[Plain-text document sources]
────────────────────
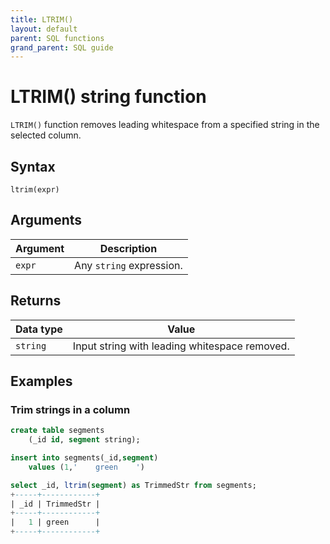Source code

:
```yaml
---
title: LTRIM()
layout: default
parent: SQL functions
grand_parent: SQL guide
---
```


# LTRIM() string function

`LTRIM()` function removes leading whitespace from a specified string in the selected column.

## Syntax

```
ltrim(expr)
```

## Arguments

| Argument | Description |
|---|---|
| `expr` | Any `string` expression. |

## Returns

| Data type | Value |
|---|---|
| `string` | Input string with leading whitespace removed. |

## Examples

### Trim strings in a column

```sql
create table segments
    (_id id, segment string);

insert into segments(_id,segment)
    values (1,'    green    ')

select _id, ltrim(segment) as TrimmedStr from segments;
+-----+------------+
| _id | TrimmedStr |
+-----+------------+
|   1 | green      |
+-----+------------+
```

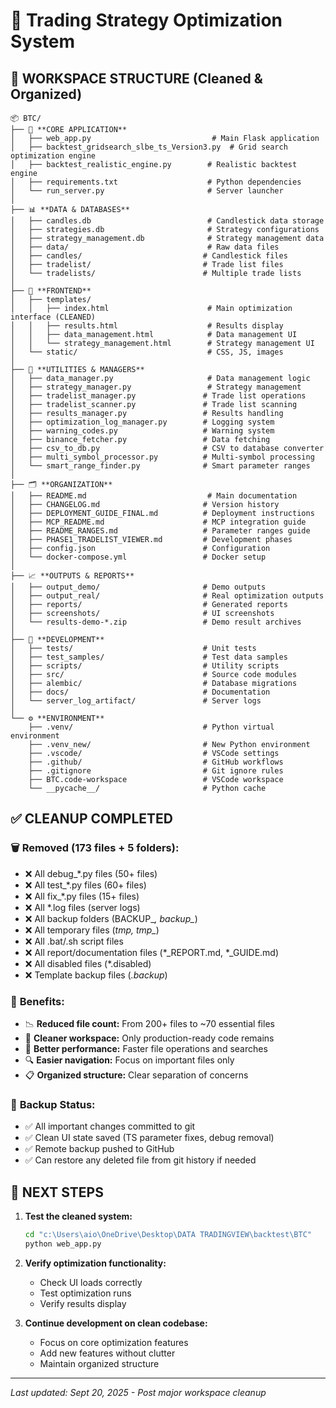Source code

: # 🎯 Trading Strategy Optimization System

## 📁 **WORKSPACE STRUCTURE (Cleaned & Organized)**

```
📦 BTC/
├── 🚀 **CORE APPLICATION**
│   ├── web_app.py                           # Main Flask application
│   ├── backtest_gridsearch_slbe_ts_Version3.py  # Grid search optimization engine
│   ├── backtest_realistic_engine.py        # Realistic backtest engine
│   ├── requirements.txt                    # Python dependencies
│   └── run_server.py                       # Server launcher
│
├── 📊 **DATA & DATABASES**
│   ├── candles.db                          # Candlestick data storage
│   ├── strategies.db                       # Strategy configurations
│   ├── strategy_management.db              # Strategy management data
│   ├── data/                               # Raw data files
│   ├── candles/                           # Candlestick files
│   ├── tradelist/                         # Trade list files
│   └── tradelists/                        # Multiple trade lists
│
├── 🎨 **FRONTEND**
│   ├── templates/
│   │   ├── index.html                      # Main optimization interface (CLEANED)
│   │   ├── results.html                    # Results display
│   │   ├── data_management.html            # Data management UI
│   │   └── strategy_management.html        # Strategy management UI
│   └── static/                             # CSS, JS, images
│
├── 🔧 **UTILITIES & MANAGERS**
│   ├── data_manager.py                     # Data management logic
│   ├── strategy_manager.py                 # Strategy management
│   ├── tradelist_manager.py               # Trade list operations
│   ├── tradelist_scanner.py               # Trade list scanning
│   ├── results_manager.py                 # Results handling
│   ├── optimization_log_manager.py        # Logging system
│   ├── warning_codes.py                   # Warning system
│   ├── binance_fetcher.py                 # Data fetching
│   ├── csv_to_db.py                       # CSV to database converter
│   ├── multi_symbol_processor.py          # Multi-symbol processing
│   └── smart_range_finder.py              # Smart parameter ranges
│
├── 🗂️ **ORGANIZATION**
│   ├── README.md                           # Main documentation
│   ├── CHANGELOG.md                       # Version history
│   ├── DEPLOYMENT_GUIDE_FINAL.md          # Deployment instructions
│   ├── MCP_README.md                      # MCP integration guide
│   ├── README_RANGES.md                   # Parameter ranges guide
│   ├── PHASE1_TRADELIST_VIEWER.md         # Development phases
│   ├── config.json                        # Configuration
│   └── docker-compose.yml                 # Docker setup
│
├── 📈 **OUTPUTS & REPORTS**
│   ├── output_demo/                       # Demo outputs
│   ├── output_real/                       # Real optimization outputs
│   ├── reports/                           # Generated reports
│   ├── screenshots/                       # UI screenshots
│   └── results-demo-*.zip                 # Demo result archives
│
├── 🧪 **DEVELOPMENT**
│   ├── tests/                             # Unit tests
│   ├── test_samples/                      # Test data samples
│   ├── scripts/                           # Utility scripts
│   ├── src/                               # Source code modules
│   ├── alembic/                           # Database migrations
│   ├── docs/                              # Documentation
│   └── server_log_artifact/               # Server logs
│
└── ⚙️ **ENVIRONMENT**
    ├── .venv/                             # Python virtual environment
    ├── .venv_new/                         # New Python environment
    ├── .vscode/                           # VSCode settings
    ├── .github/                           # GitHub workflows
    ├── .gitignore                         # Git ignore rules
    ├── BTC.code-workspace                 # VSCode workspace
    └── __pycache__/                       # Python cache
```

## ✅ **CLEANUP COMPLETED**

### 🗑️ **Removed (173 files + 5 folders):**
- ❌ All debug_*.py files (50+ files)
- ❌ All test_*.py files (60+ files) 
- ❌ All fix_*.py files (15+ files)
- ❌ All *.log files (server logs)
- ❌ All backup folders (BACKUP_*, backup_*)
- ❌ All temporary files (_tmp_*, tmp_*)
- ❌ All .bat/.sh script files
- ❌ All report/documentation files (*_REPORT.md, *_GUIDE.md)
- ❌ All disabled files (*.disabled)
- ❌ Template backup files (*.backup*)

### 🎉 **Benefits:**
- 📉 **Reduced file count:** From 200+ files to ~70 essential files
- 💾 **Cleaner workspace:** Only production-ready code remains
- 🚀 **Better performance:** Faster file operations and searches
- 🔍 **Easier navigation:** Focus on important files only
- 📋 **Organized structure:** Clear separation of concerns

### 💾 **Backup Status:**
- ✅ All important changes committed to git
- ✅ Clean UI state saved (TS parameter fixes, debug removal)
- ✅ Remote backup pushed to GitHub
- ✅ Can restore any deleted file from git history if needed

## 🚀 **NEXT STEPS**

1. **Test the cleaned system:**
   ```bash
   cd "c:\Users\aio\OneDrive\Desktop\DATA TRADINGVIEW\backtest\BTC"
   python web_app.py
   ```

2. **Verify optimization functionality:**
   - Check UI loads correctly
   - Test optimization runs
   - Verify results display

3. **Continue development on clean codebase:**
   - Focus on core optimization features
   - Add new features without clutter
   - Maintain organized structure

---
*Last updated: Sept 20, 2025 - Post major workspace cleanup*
────────────────────
*TASK TO CARRY OUT*
A copy of each line in the data above that holds the string "html" is needed.

*ANSWER TO THE PROBLEM*
│   │   ├── index.html                      # Main optimization interface (CLEANED)
│   │   ├── results.html                    # Results display
│   │   ├── data_management.html            # Data management UI
│   │   └── strategy_management.html        # Strategy management UI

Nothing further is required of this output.